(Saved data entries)
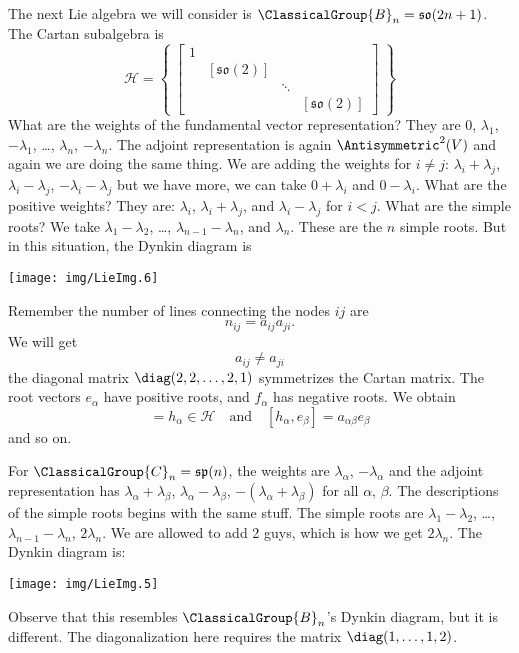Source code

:The next Lie algebra we will consider is
$\ClassicalGroup{B}_{n}=\mathfrak{so}(2n+1)$. The Cartan
subalgebra is
\begin{equation}
\mathscr{H}=\left\{\;\begin{bmatrix}
1 &                    &        &  \\
  & [\mathfrak{so}(2)] &        &  \\
  &                    & \ddots &  \\
  &                    &        & [\mathfrak{so}(2)]
\end{bmatrix}\;\right\}
\end{equation}
What are the weights of the fundamental vector representation?
They are $0$, $\lambda_{1}$, $-\lambda_{1}$, \dots,
$\lambda_{n}$, $-\lambda_{n}$. The adjoint representation is
again $\Antisymmetric^{2}(V)$ and again we are doing the same
thing. We are adding the weights for $i\not=j$:
$\lambda_{i}+\lambda_{j}$, $\lambda_{i}-\lambda_{j}$,
$-\lambda_{i}-\lambda_{j}$ but we have more, we can take
$0+\lambda_{i}$ and $0-\lambda_{i}$. What are the positive
weights? They are: $\lambda_{i}$, $\lambda_{i}+\lambda_{j}$, and
$\lambda_{i}-\lambda_{j}$ for $i<j$. What are the simple roots?
We take $\lambda_{1}-\lambda_{2}$, \dots,
$\lambda_{n-1}-\lambda_{n}$, and $\lambda_{n}$. These are the $n$
simple roots. But in this situation, the Dynkin diagram is
\begin{center}
  \texttt{[image: img/LieImg.6]}
\end{center}
Remember the number of lines connecting the nodes $ij$ are
\begin{equation}
n_{ij}=a_{ij}a_{ji}.
\end{equation}
We will get
\begin{equation}
a_{ij}\not=a_{ji}
\end{equation}
the diagonal matrix $\diag(2,2,\dots,2,1)$ symmetrizes the Cartan
matrix. The root vectors $e_{\alpha}$ have positive roots, and
$f_{\alpha}$ has negative roots. We obtain
\begin{equation}
[e_{\alpha},f_{\alpha}]=h_{\alpha}\in\mathscr{H}\quad\mbox{and}\quad [h_{\alpha},e_{\beta}]=a_{\alpha\beta}e_{\beta}
\end{equation}
and so on.

For $\ClassicalGroup{C}_{n}=\mathfrak{sp}(n)$, the weights are
$\lambda_{\alpha}$, $-\lambda_{\alpha}$ and the adjoint
representation has $\lambda_{\alpha}+\lambda_{\beta}$,
$\lambda_{\alpha}-\lambda_{\beta}$,
$-(\lambda_{\alpha}+\lambda_{\beta})$ for all $\alpha$,
$\beta$. The descriptions of the simple roots begins with the
same stuff. The simple roots are $\lambda_{1}-\lambda_{2}$,
\dots, $\lambda_{n-1}-\lambda_{n}$, $2\lambda_{n}$. We are
allowed to add 2 guys, which is how we get $2\lambda_{n}$. The
Dynkin diagram is:
\begin{center}
  \texttt{[image: img/LieImg.5]}
\end{center}
Observe that this resembles $\ClassicalGroup{B}_{n}$'s Dynkin
diagram, but it is different. The diagonalization here requires
the matrix $\diag(1,\dots,1,2)$.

* _Work required_:
Reproduce each line above precisely, with no pictures.

* _Answer_:
Source code

:The next Lie algebra we will consider is
$\ClassicalGroup{B}_{n}=\mathfrak{so}(2n+1)$. The Cartan
subalgebra is
\begin{equation}
\mathscr{H}=\left\{\;\begin{bmatrix}
1 &                    &        &  \\
  & [\mathfrak{so}(2)] &        &  \\
  &                    & \ddots &  \\
  &                    &        & [\mathfrak{so}(2)]
\end{bmatrix}\;\right\}
\end{equation}
What are the weights of the fundamental vector representation?
They are $0$, $\lambda_{1}$, $-\lambda_{1}$, \dots,
$\lambda_{n}$, $-\lambda_{n}$. The adjoint representation is
again $\Antisymmetric^{2}(V)$ and again we are doing the same
thing. We are adding the weights for $i\not=j$:
$\lambda_{i}+\lambda_{j}$, $\lambda_{i}-\lambda_{j}$,
$-\lambda_{i}-\lambda_{j}$ but we have more, we can take
$0+\lambda_{i}$ and $0-\lambda_{i}$. What are the positive
weights? They are: $\lambda_{i}$, $\lambda_{i}+\lambda_{j}$, and
$\lambda_{i}-\lambda_{j}$ for $i<j$. What are the simple roots?
We take $\lambda_{1}-\lambda_{2}$, \dots,
$\lambda_{n-1}-\lambda_{n}$, and $\lambda_{n}$. These are the $n$
simple roots. But in this situation, the Dynkin diagram is
\begin{center}
  \texttt{[image: img/LieImg.6]}
\end{center}
Remember the number of lines connecting the nodes $ij$ are
\begin{equation}
n_{ij}=a_{ij}a_{ji}.
\end{equation}
We will get
\begin{equation}
a_{ij}\not=a_{ji}
\end{equation}
the diagonal matrix $\diag(2,2,\dots,2,1)$ symmetrizes the Cartan
matrix. The root vectors $e_{\alpha}$ have positive roots, and
$f_{\alpha}$ has negative roots. We obtain
\begin{equation}
[e_{\alpha},f_{\alpha}]=h_{\alpha}\in\mathscr{H}\quad\mbox{and}\quad [h_{\alpha},e_{\beta}]=a_{\alpha\beta}e_{\beta}
\end{equation}
and so on.

For $\ClassicalGroup{C}_{n}=\mathfrak{sp}(n)$, the weights are
$\lambda_{\alpha}$, $-\lambda_{\alpha}$ and the adjoint
representation has $\lambda_{\alpha}+\lambda_{\beta}$,
$\lambda_{\alpha}-\lambda_{\beta}$,
$-(\lambda_{\alpha}+\lambda_{\beta})$ for all $\alpha$,
$\beta$. The descriptions of the simple roots begins with the
same stuff. The simple roots are $\lambda_{1}-\lambda_{2}$,
\dots, $\lambda_{n-1}-\lambda_{n}$, $2\lambda_{n}$. We are
allowed to add 2 guys, which is how we get $2\lambda_{n}$. The
Dynkin diagram is:
\begin{center}
  \texttt{[image: img/LieImg.5]}
\end{center}
Observe that this resembles $\ClassicalGroup{B}_{n}$'s Dynkin
diagram, but it is different. The diagonalization here requires
the matrix $\diag(1,\dots,1,2)$.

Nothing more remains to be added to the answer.